Le parquet de Lyon a annoncé l’interpellation de onze personnes dans le cadre de l’enquête pour homicide volontaire, qualification pénale visant un meurtre intentionnel. Cette procédure a été ouverte après la mort de Quentin Deranque, militant présenté comme nationaliste, agressé à Lyon le 12 février et décédé le 14 février des suites de ses blessures. Les gardes à vue ont été menées entre mardi et mercredi dans plusieurs départements, notamment dans la région lyonnaise.
Parmi les personnes placées en garde à vue figurent deux collaborateurs parlementaires du député La France insoumise Raphaël Arnault. L’un est soupçonné d’avoir participé aux violences. L’autre est suspecté d’avoir mis des moyens à disposition afin de permettre à des personnes recherchées de se soustraire aux investigations, selon les éléments communiqués par les autorités judiciaires.
Les interpellations ont concerné huit hommes et trois femmes, âgés pour la plupart d’une vingtaine d’années. Plusieurs sont présentés comme liés au groupe antifasciste « Jeune Garde », fondé en 2018 et dissous par décret en juin 2025. La dissolution administrative est une mesure prise en Conseil des ministres, sur le fondement du code de la sécurité intérieure, permettant d’interdire une organisation accusée de troubler gravement l’ordre public.
« Onze gardes à vue, plusieurs départements mobilisés, et l’enquête ne fait que commencer. »
Des images et des témoignages au cœur de l’enquête
Des vidéos diffusées publiquement permettent de retracer les minutes ayant précédé les coups mortels.

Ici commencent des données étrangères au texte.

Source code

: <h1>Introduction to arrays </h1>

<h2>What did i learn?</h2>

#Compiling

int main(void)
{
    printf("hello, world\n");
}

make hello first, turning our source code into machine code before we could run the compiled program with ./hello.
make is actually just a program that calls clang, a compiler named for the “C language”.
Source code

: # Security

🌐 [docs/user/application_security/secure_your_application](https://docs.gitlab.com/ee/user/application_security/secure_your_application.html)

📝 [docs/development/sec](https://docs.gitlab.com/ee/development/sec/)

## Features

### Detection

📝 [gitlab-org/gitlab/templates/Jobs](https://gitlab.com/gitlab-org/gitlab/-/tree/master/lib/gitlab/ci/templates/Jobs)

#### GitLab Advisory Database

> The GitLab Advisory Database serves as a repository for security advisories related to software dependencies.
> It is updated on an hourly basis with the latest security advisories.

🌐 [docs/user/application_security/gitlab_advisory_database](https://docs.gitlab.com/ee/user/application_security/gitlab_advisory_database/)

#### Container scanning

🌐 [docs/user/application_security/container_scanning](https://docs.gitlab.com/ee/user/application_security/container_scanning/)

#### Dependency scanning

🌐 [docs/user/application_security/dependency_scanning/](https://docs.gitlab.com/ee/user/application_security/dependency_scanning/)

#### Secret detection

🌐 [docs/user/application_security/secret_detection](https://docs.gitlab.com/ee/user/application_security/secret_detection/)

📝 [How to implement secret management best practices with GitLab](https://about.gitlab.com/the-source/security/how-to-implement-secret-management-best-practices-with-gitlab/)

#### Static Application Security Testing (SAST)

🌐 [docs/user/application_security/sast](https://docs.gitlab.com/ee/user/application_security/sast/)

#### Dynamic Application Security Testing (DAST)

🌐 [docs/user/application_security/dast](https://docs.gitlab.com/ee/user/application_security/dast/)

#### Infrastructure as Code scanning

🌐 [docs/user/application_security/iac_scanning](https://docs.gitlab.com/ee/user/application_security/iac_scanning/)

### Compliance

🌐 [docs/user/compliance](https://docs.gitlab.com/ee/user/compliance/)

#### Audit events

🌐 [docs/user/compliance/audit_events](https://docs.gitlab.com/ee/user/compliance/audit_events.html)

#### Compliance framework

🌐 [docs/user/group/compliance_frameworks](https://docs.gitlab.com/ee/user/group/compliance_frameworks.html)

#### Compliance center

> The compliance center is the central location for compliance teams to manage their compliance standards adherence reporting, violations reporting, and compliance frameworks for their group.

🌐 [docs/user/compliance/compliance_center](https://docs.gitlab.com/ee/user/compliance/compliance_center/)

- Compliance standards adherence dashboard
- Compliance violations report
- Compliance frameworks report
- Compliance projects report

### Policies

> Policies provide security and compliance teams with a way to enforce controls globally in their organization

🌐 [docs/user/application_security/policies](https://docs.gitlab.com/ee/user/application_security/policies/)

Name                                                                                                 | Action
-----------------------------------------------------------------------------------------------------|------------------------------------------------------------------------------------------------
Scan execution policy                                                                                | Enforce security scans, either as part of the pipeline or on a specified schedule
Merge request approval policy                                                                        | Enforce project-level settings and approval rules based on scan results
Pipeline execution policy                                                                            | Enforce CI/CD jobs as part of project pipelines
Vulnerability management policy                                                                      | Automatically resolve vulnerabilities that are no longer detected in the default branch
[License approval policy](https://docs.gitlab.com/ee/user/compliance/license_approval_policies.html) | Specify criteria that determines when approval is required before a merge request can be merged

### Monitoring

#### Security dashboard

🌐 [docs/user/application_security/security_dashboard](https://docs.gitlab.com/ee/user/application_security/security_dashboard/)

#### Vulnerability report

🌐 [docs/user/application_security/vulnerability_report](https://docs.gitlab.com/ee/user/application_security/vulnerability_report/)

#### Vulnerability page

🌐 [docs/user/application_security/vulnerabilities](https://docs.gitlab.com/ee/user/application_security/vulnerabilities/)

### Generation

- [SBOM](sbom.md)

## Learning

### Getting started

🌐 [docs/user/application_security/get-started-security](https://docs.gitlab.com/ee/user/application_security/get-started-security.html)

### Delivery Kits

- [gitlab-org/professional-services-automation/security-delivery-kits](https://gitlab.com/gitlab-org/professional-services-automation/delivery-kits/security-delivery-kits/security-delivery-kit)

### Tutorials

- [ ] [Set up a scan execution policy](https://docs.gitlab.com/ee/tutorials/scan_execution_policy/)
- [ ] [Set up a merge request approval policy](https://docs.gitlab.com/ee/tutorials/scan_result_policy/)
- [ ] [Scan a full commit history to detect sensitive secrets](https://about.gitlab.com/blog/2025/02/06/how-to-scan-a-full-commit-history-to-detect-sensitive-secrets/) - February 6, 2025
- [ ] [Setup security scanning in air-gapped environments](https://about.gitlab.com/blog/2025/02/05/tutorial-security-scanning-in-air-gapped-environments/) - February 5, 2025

Elles montrent une montée en tension entre plusieurs groupes lors d’un rassemblement à Lyon, en marge d’une conférence organisée dans un établissement d’enseignement supérieur.
Les enquêteurs s’appuient sur ces images ainsi que sur des auditions de témoins pour établir la chronologie précise des faits et déterminer le rôle de chaque personne interpellée.
Le parquet a indiqué qu’une information judiciaire avait été ouverte afin de confier les investigations à un juge d’instruction. Cette procédure vise à identifier les auteurs directs des violences, mais aussi d’éventuelles complicités ou aides postérieures.
La garde à vue est une mesure privative de liberté décidée par un officier de police judiciaire sous le contrôle du parquet. Elle peut durer jusqu’à 48 heures, voire davantage dans certains cas spécifiques, afin de permettre les premières investigations.
Le député Raphaël Arnault a déclaré que son collaborateur avait cessé ses activités parlementaires. Le coordinateur national de son mouvement a affirmé que l’élu n’était pas mis en cause dans la procédure. Aucun élément judiciaire ne fait état, à ce stade, d’une mise en cause directe du député lui-même.
« Un collaborateur en garde à vue, un député non visé par la procédure, et des responsabilités distinctes examinées par la justice. »
Réactions institutionnelles et tensions parlementaires
Les interpellations ont entraîné de nombreuses réactions au sein de l’exécutif et du Parlement. La porte-parole du gouvernement a appelé la présidente du groupe LFI à l’Assemblée nationale à exclure, au moins temporairement, le député de son groupe parlementaire. Une exclusion d’un groupe à l’Assemblée nationale relève d’une décision interne prise par ses membres et n’a pas d’incidence directe sur le mandat de député.
Au Palais-Bourbon, une minute de silence a été observée en hommage à Quentin Deranque. Des échanges ont ensuite eu lieu entre membres du gouvernement et députés. Ils ont porté sur la responsabilité des élus dans le choix de leurs collaborateurs et sur les conséquences politiques des faits.
Parallèlement, le siège national de La France insoumise à Paris a été brièvement évacué à la suite d’une alerte à la bombe. Les services de police ont procédé aux vérifications d’usage et aucune charge explosive n’a été découverte. Plusieurs permanences locales du mouvement ont également signalé des dégradations ou des menaces.
Un cadre judiciaire en évolution
L’enquête pour homicide volontaire se poursuit sous l’autorité du parquet de Lyon. Cette qualification implique la recherche d’une intention de donner la mort, distincte des violences ayant entraîné la mort sans intention de la donner.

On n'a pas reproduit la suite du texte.